- _Problem requirements_: Which lines in the records below contain the word "most"? Copy each one out.

- Opening Delimiter -

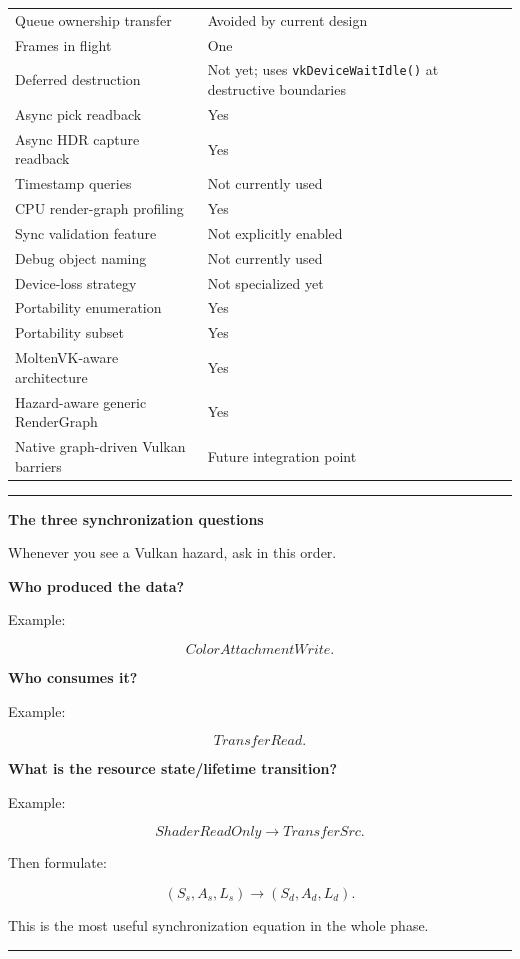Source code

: {\begin{longtable}[]{@{}
  >{\raggedright\arraybackslash}p{}
  >{\raggedright\arraybackslash}p{}@{}}
Queue ownership transfer & Avoided by current design \\
Frames in flight & One \\
Deferred destruction & Not yet; uses \texttt{vkDeviceWaitIdle()} at destructive boundaries \\
Async pick readback & Yes \\
Async HDR capture readback & Yes \\
Timestamp queries & Not currently used \\
CPU render-graph profiling & Yes \\
Sync validation feature & Not explicitly enabled \\
Debug object naming & Not currently used \\
Device-loss strategy & Not specialized yet \\
Portability enumeration & Yes \\
Portability subset & Yes \\
MoltenVK-aware architecture & Yes \\
Hazard-aware generic RenderGraph & Yes \\
Native graph-driven Vulkan barriers & Future integration point \\
\end{longtable}
}

\begin{center}\rule{0.5\linewidth}{0.5pt}\end{center}

\textbf{The three synchronization questions}

Whenever you see a Vulkan hazard, ask in this order.

\textbf{Who produced the data?}

Example:

\[
ColorAttachmentWrite.
\]

\textbf{Who consumes it?}

Example:

\[
TransferRead.
\]

\textbf{What is the resource state/lifetime transition?}

Example:

\[
ShaderReadOnly
\rightarrow
TransferSrc.
\]

Then formulate:

\[
(S_s,A_s,L_s)
\rightarrow
(S_d,A_d,L_d).
\]

This is the most useful synchronization equation in the whole phase.

\begin{center}\rule{0.5\linewidth}{0.5pt}\end{center}

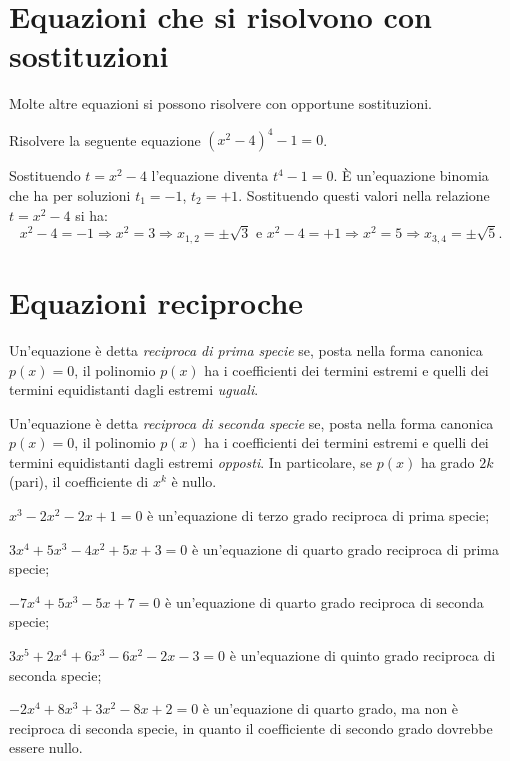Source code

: \section{Equazioni che si risolvono con sostituzioni}
Molte altre equazioni si possono risolvere con opportune sostituzioni.
\begin{exrig}
\begin{esempio}
Risolvere la seguente equazione $ \left(x^2-4\right)^4-1=0 $.

Sostituendo $t=x^2-4$ l'equazione diventa $t^4-1=0$. È un'equazione binomia che ha per soluzioni $t_1=-1$, $t_2=+1$. Sostituendo questi valori nella relazione $t=x^2-4$ si ha: 
\[x^2-4=-1\Rightarrow x^2=3\Rightarrow x_{1,2}=\pm \sqrt 3\text{ e }x^2-4=+1\Rightarrow x^2=5\Rightarrow x_{3,4}=\pm \sqrt 5.\]
\end{esempio}
\end{exrig}
\ovalbox{\risolvii \ref{ese:5.34},\ref{ese:5.35},\ref{ese:5.36}, \ref{ese:5.37}}

\section{Equazioni reciproche}
\begin{definizione}
Un’equazione è detta \emph{reciproca di prima specie} se, posta nella forma canonica $p(x)=0$, il polinomio $p(x)$ ha i coefficienti dei termini estremi e quelli dei termini equidistanti dagli estremi \emph{uguali}.

Un’equazione è detta \emph{reciproca di seconda specie} se, posta nella forma canonica $p(x)=0$, il polinomio $p(x)$ ha i coefficienti dei termini estremi e quelli dei termini equidistanti dagli estremi \emph{opposti}. In particolare, se $p(x)$ ha grado $2k$ (pari), il coefficiente di $x^k$ è nullo.
\end{definizione}

\begin{itemize*}
\item $x^3-2x^2-2x+1=0$ è un’equazione di terzo grado reciproca di prima specie;
\item $3x^4+5x^3-4x^2+5x+3=0$ è un’equazione di quarto grado reciproca di prima specie;
\item $-7x^4+5x^3-5x+7=0$ è un’equazione di quarto grado reciproca di seconda specie;
\item $3x^5+2x^4+6x^3-6x^2-2x-3=0$ è un’equazione di quinto grado reciproca di seconda specie;
\item $-2x^4+8x^3+3x^2-8x+2=0$ è un’equazione di quarto grado, ma non è reciproca di seconda specie, in quanto il coefficiente di secondo grado dovrebbe essere nullo.
\end{itemize*}

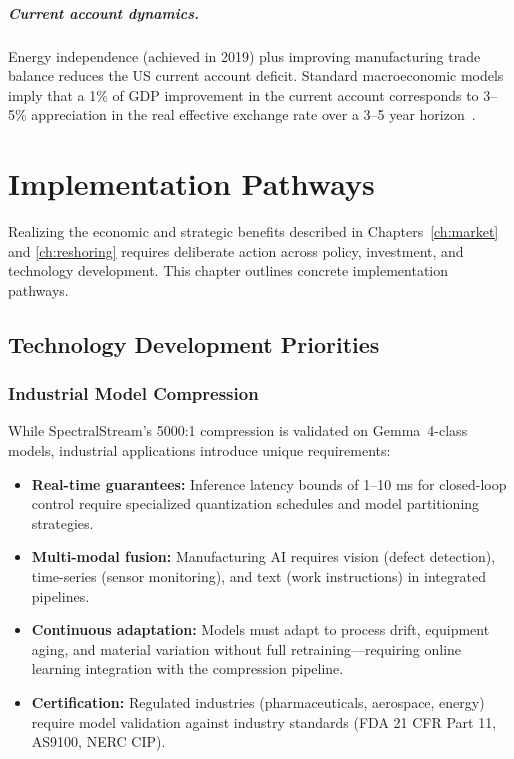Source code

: \documentclass[11pt,a4paper,openright]{book}
\begin{document}
\paragraph{Current account dynamics.}
Energy independence (achieved in 2019) plus improving manufacturing trade balance reduces the US current account deficit. Standard macroeconomic models imply that a 1\% of GDP improvement in the current account corresponds to 3--5\% appreciation in the real effective exchange rate over a 3--5 year horizon~\cite{obstfeld1996foundations}.

\chapter{Implementation Pathways}
\label{ch:implementation}

Realizing the economic and strategic benefits described in Chapters~\ref{ch:market} and \ref{ch:reshoring} requires deliberate action across policy, investment, and technology development. This chapter outlines concrete implementation pathways.

\section{Technology Development Priorities}

\subsection{Industrial Model Compression}

While SpectralStream's 5000:1 compression is validated on Gemma~4-class models, industrial applications introduce unique requirements:

\begin{itemize}
	\item \textbf{Real-time guarantees:} Inference latency bounds of 1--10 ms for closed-loop control require specialized quantization schedules and model partitioning strategies.
	\item \textbf{Multi-modal fusion:} Manufacturing AI requires vision (defect detection), time-series (sensor monitoring), and text (work instructions) in integrated pipelines.
	\item \textbf{Continuous adaptation:} Models must adapt to process drift, equipment aging, and material variation without full retraining---requiring online learning integration with the compression pipeline.
	\item \textbf{Certification:} Regulated industries (pharmaceuticals, aerospace, energy) require model validation against industry standards (FDA 21 CFR Part 11, AS9100, NERC CIP).
\end{itemize}
\end{document}
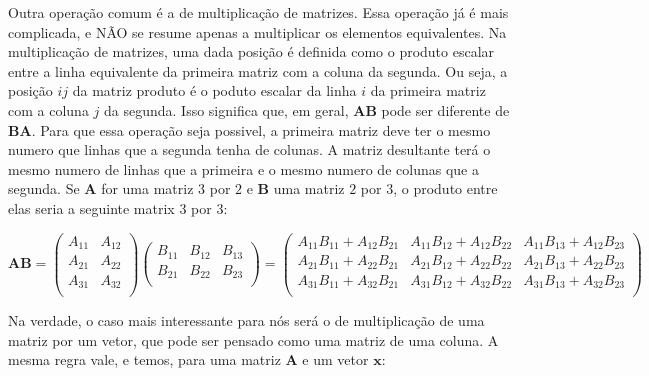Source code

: \documentclass[portuges,]{tufte-handout}
\begin{document}
Outra operação comum é a de multiplicação de matrizes. Essa operação já
é mais complicada, e NÃO se resume apenas a multiplicar os elementos
equivalentes. Na multiplicação de matrizes, uma dada posição é definida
como o produto escalar entre a linha equivalente da primeira matriz com
a coluna da segunda. Ou seja, a posição \(ij\) da matriz produto é o
poduto escalar da linha \(i\) da primeira matriz com a coluna \(j\) da
segunda. Isso significa que, em geral, \(\mathbf{A}\mathbf{B}\) pode ser
diferente de \(\mathbf{B}\mathbf{A}\). Para que essa operação seja
possivel, a primeira matriz deve ter o mesmo numero que linhas que a
segunda tenha de colunas. A matriz desultante terá o mesmo numero de
linhas que a primeira e o mesmo numero de colunas que a segunda. Se
\(\mathbf{A}\) for uma matriz \(3\) por \(2\) e \(\mathbf{B}\) uma
matriz \(2\) por \(3\), o produto entre elas seria a seguinte matrix
\(3\) por \(3\):

\[
\mathbf{A}\mathbf{B} =
\left (
\begin{matrix}
A_{11} & A_{12} \\
A_{21} & A_{22}  \\
A_{31} & A_{32} \\
\end{matrix}
\right )
\left (
\begin{matrix}
B_{11} & B_{12} & B_{13} \\
B_{21} & B_{22} & B_{23} \\
\end{matrix}
\right )
=
\left (
\begin{smallmatrix}
A_{11}B_{11} +  A_{12}B_{21} & A_{11}B_{12} +  A_{12}B_{22} & A_{11}B_{13} +  A_{12}B_{23} \\
A_{21}B_{11} +  A_{22}B_{21} & A_{21}B_{12} +  A_{22}B_{22} & A_{21}B_{13} +  A_{22}B_{23} \\
A_{31}B_{11} +  A_{32}B_{21} & A_{31}B_{12} +  A_{32}B_{22} & A_{31}B_{13} +  A_{32}B_{23} \\
\end{smallmatrix}
\right )
\]

Na verdade, o caso mais interessante para nós será o de multiplicação de
uma matriz por um vetor, que pode ser pensado como uma matriz de uma
coluna. A mesma regra vale, e temos, para uma matriz \(\mathbf{A}\) e um
vetor \(\mathbf{x}\):
\end{document}
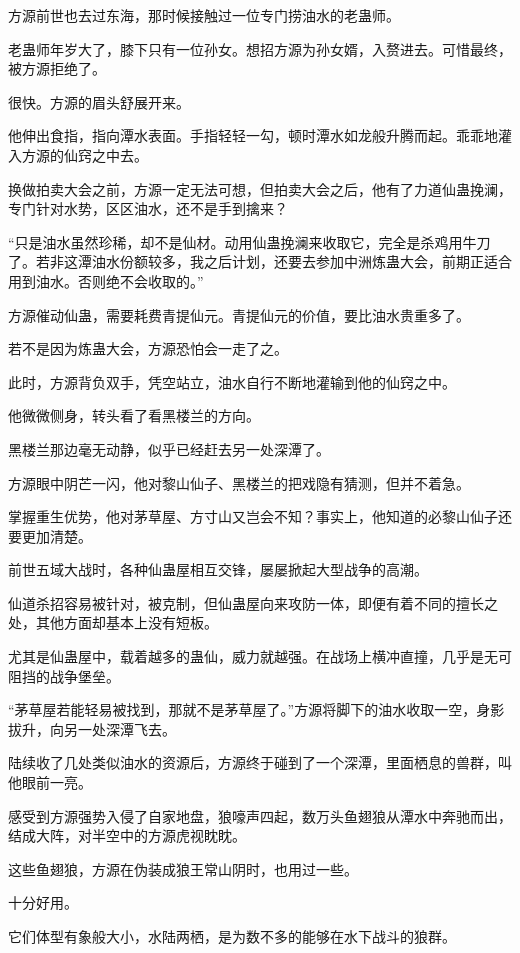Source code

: \begin{this_body}
方源前世也去过东海，那时候接触过一位专门捞油水的老蛊师。

老蛊师年岁大了，膝下只有一位孙女。想招方源为孙女婿，入赘进去。可惜最终，被方源拒绝了。

很快。方源的眉头舒展开来。

他伸出食指，指向潭水表面。手指轻轻一勾，顿时潭水如龙般升腾而起。乖乖地灌入方源的仙窍之中去。

换做拍卖大会之前，方源一定无法可想，但拍卖大会之后，他有了力道仙蛊挽澜，专门针对水势，区区油水，还不是手到擒来？

“只是油水虽然珍稀，却不是仙材。动用仙蛊挽澜来收取它，完全是杀鸡用牛刀了。若非这潭油水份额较多，我之后计划，还要去参加中洲炼蛊大会，前期正适合用到油水。否则绝不会收取的。”

方源催动仙蛊，需要耗费青提仙元。青提仙元的价值，要比油水贵重多了。

若不是因为炼蛊大会，方源恐怕会一走了之。

此时，方源背负双手，凭空站立，油水自行不断地灌输到他的仙窍之中。

他微微侧身，转头看了看黑楼兰的方向。

黑楼兰那边毫无动静，似乎已经赶去另一处深潭了。

方源眼中阴芒一闪，他对黎山仙子、黑楼兰的把戏隐有猜测，但并不着急。

掌握重生优势，他对茅草屋、方寸山又岂会不知？事实上，他知道的必黎山仙子还要更加清楚。

前世五域大战时，各种仙蛊屋相互交锋，屡屡掀起大型战争的高潮。

仙道杀招容易被针对，被克制，但仙蛊屋向来攻防一体，即便有着不同的擅长之处，其他方面却基本上没有短板。

尤其是仙蛊屋中，载着越多的蛊仙，威力就越强。在战场上横冲直撞，几乎是无可阻挡的战争堡垒。

“茅草屋若能轻易被找到，那就不是茅草屋了。”方源将脚下的油水收取一空，身影拔升，向另一处深潭飞去。

陆续收了几处类似油水的资源后，方源终于碰到了一个深潭，里面栖息的兽群，叫他眼前一亮。

感受到方源强势入侵了自家地盘，狼嚎声四起，数万头鱼翅狼从潭水中奔驰而出，结成大阵，对半空中的方源虎视眈眈。

这些鱼翅狼，方源在伪装成狼王常山阴时，也用过一些。

十分好用。

它们体型有象般大小，水陆两栖，是为数不多的能够在水下战斗的狼群。


\end{this_body}
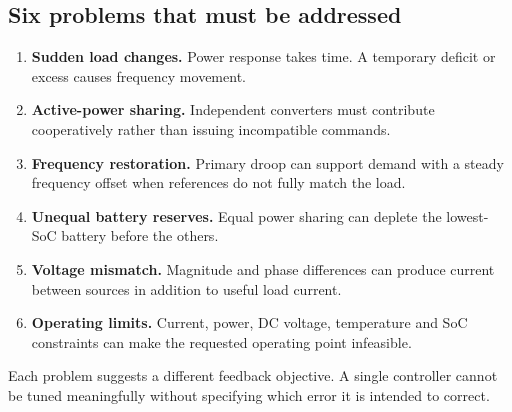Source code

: \documentclass[11pt,a4paper]{article}
\begin{document}
\subsection{Six problems that must be addressed}
\begin{enumerate}
\item \textbf{Sudden load changes.} Power response takes time. A temporary deficit or excess causes frequency movement.
\item \textbf{Active-power sharing.} Independent converters must contribute cooperatively rather than issuing incompatible commands.
\item \textbf{Frequency restoration.} Primary droop can support demand with a steady frequency offset when references do not fully match the load.
\item \textbf{Unequal battery reserves.} Equal power sharing can deplete the lowest-SoC battery before the others.
\item \textbf{Voltage mismatch.} Magnitude and phase differences can produce current between sources in addition to useful load current.
\item \textbf{Operating limits.} Current, power, DC voltage, temperature and SoC constraints can make the requested operating point infeasible.
\end{enumerate}
Each problem suggests a different feedback objective. A single controller cannot be tuned meaningfully without specifying which error it is intended to correct.
\end{document}

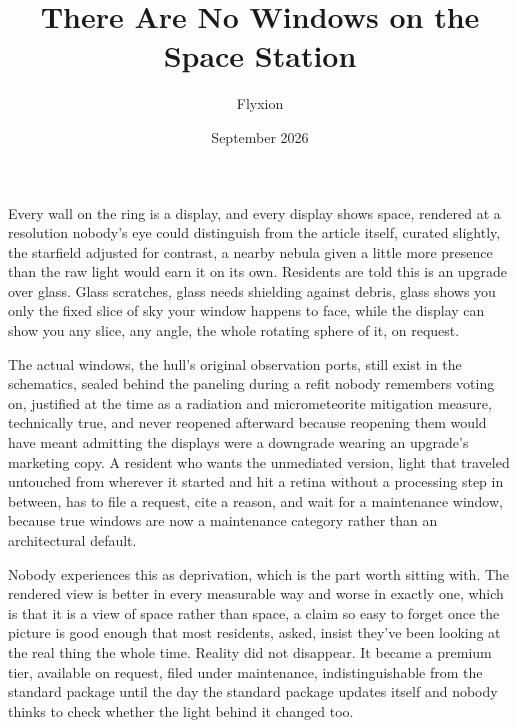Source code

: \documentclass[11pt]{article}
\title{There Are No Windows on the Space Station}
\author{Flyxion}
\date{September 2026}
\begin{document}
\maketitle

Every wall on the ring is a display, and every display shows space, rendered at a resolution nobody's eye could distinguish from the article itself, curated slightly, the starfield adjusted for contrast, a nearby nebula given a little more presence than the raw light would earn it on its own. Residents are told this is an upgrade over glass. Glass scratches, glass needs shielding against debris, glass shows you only the fixed slice of sky your window happens to face, while the display can show you any slice, any angle, the whole rotating sphere of it, on request.

The actual windows, the hull's original observation ports, still exist in the schematics, sealed behind the paneling during a refit nobody remembers voting on, justified at the time as a radiation and micrometeorite mitigation measure, technically true, and never reopened afterward because reopening them would have meant admitting the displays were a downgrade wearing an upgrade's marketing copy. A resident who wants the unmediated version, light that traveled untouched from wherever it started and hit a retina without a processing step in between, has to file a request, cite a reason, and wait for a maintenance window, because true windows are now a maintenance category rather than an architectural default.

Nobody experiences this as deprivation, which is the part worth sitting with. The rendered view is better in every measurable way and worse in exactly one, which is that it is a view of space rather than space, a claim so easy to forget once the picture is good enough that most residents, asked, insist they've been looking at the real thing the whole time. Reality did not disappear. It became a premium tier, available on request, filed under maintenance, indistinguishable from the standard package until the day the standard package updates itself and nobody thinks to check whether the light behind it changed too.
\end{document}
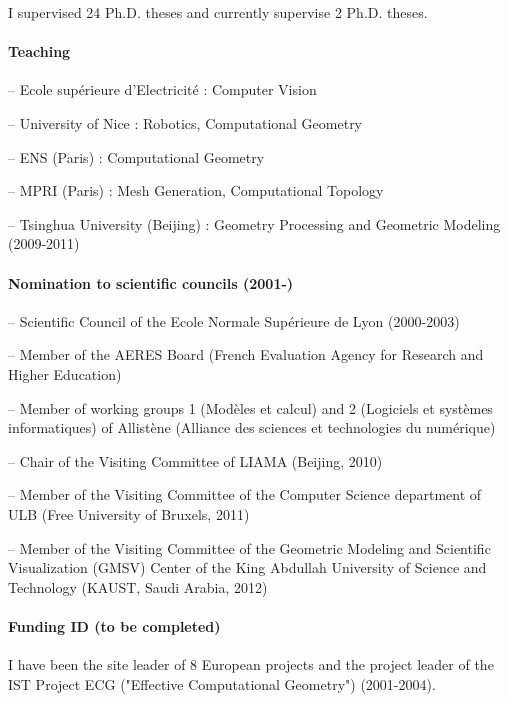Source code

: I supervised 24 Ph.D. theses and currently supervise 2 Ph.D. theses.

\paragraph{Teaching} \mbox{}

-- Ecole sup\'erieure d'Electricit\'e : Computer Vision

-- University of Nice : Robotics, Computational Geometry

-- ENS (Paris) : Computational Geometry

-- MPRI (Paris) : Mesh Generation,  Computational Topology

-- Tsinghua University (Beijing) : Geometry Processing and Geometric Modeling (2009-2011)


\paragraph{Nomination to scientific councils (2001-)} \mbox{}

-- Scientific Council of the Ecole Normale Sup\'erieure de Lyon (2000-2003)

-- Member of the AERES Board (French Evaluation Agency for
  Research and Higher Education)

-- Member of working groups 1 (Mod\`eles et calcul) and 2
  (Logiciels et systèmes informatiques) of Allist\`ene (Alliance des sciences et technologies du num\'erique)


-- Chair of the Visiting Committee of LIAMA (Beijing, 2010)

-- Member of the Visiting Committee of the Computer Science department of ULB (Free University of Bruxels, 2011)

-- Member of the Visiting Committee of the Geometric Modeling and Scientific Visualization (GMSV) Center of the King Abdullah University of Science and Technology (KAUST, Saudi Arabia, 2012)


\paragraph{Funding ID (to be completed)} \mbox{}

I have been the site leader of 8 European projects and the project leader of  the IST Project ECG ("Effective Computational Geometry") (2001-2004).

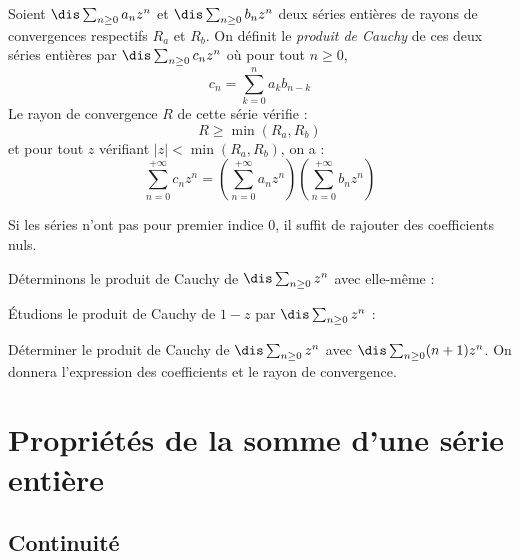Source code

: \documentclass[a4paper,10pt]{report}
\begin{document}
\begin{thm}
Soient $\dis \sum_{n \geq 0} a_n z^n$ et $\dis \sum_{n \geq 0} b_n z^n$ deux séries entières de rayons de convergences respectifs $R_a$ et $R_b$. On définit le \textit{produit de Cauchy} de ces deux séries entières par $\dis \sum_{n \geq 0} c_n z^n$ où pour tout $n \geq 0$,
$$ c_n =  \sum_{k=0}^n a_k b_{n-k}  $$
Le rayon de convergence $R$ de cette série vérifie :
$$ R \geq \min(R_a,R_b)$$
et pour tout $z$ vérifiant $\vert z \vert < \min(R_a,R_b)$, on a :
$$ \sum_{n=0}^{+ \infty} c_n z^n = \left( \sum _{n=0}^{+ \infty} a_n z^n \right)  \left( \sum _{n=0}^{+ \infty} b_n z^n \right)$$
\end{thm}

\begin{rem} Si les séries n'ont pas pour premier indice $0$, il suffit de rajouter des coefficients nuls.
\end{rem}

\begin{preuve}

\vspace{4cm}
\end{preuve}

\begin{ex} Déterminons le produit de Cauchy de $\dis \sum_{n \geq 0} z^n$ avec elle-même :

\vspace{5cm}
\end{ex}

\newpage
\begin{ex} Étudions le produit de Cauchy de $1-z$ par $\dis \sum_{n \geq 0} z^n$ :

\vspace{6.5cm}
\end{ex}



\begin{exa} Déterminer le produit de Cauchy de $\dis \sum_{n \geq 0} z^n$ avec $\dis \sum_{n \geq 0} (n+1)z^n$. On donnera l'expression des coefficients et le rayon de convergence.
\end{exa}

\section{Propriétés de la somme d'une série entière}

\subsection{Continuité}
\end{document}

- Closing Delimiter -

- _Reply to the exercise_:
This is the most useful synchronization equation in the whole phase.
Nobody experiences this as deprivation, which is the part worth sitting with. The rendered view is better in every measurable way and worse in exactly one, which is that it is a view of space rather than space, a claim so easy to forget once the picture is good enough that most residents, asked, insist they've been looking at the real thing the whole time. Reality did not disappear. It became a premium tier, available on request, filed under maintenance, indistinguishable from the standard package until the day the standard package updates itself and nobody thinks to check whether the light behind it changed too.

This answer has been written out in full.